For the word "waist", search the records and show each line in which it occurs.

Collected data
-------

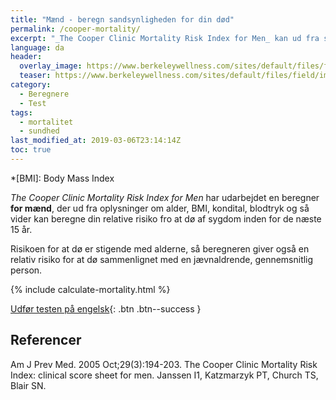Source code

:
 ```yaml
---
title: "Mænd - beregn sandsynligheden for din død"
permalink: /cooper-mortality/
excerpt: "_The Cooper Clinic Mortality Risk Index for Men_ kan ud fra simple parametre beregne din relative risiko for at dø inden for 15 år."
language: da
header:
  overlay_image: https://www.berkeleywellness.com/sites/default/files/field/image/waist-measurement-MF_998_380.webp
  teaser: https://www.berkeleywellness.com/sites/default/files/field/image/waist-measurement-MF_998_380.webp
category:
  - Beregnere
  - Test
tags:
  - mortalitet
  - sundhed
last_modified_at: 2019-03-06T23:14:14Z
toc: true
---
```


*[BMI]: Body Mass Index

_The Cooper Clinic Mortality Risk Index for Men_ har udarbejdet en beregner **for mænd**, der ud fra oplysninger om alder, BMI, kondital, blodtryk og så vider kan beregne din relative risiko fro at dø af sygdom inden for de næste 15 år.

Risikoen for at dø er stigende med alderne, så beregneren giver også en relativ risiko for at dø sammenlignet med en jævnaldrende, gennemsnitlig person.

{% include calculate-mortality.html %}

[Udfør testen på engelsk](http://www.health-calc.com/health/9-mortality-risk){: .btn .btn--success }

## Referencer

Am J Prev Med. 2005 Oct;29(3):194-203.
The Cooper Clinic Mortality Risk Index: clinical score sheet for men.
Janssen I1, Katzmarzyk PT, Church TS, Blair SN.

-------

Response below:
  overlay_image: https://www.berkeleywellness.com/sites/default/files/field/image/waist-measurement-MF_998_380.webp
  teaser: https://www.berkeleywellness.com/sites/default/files/field/image/waist-measurement-MF_998_380.webp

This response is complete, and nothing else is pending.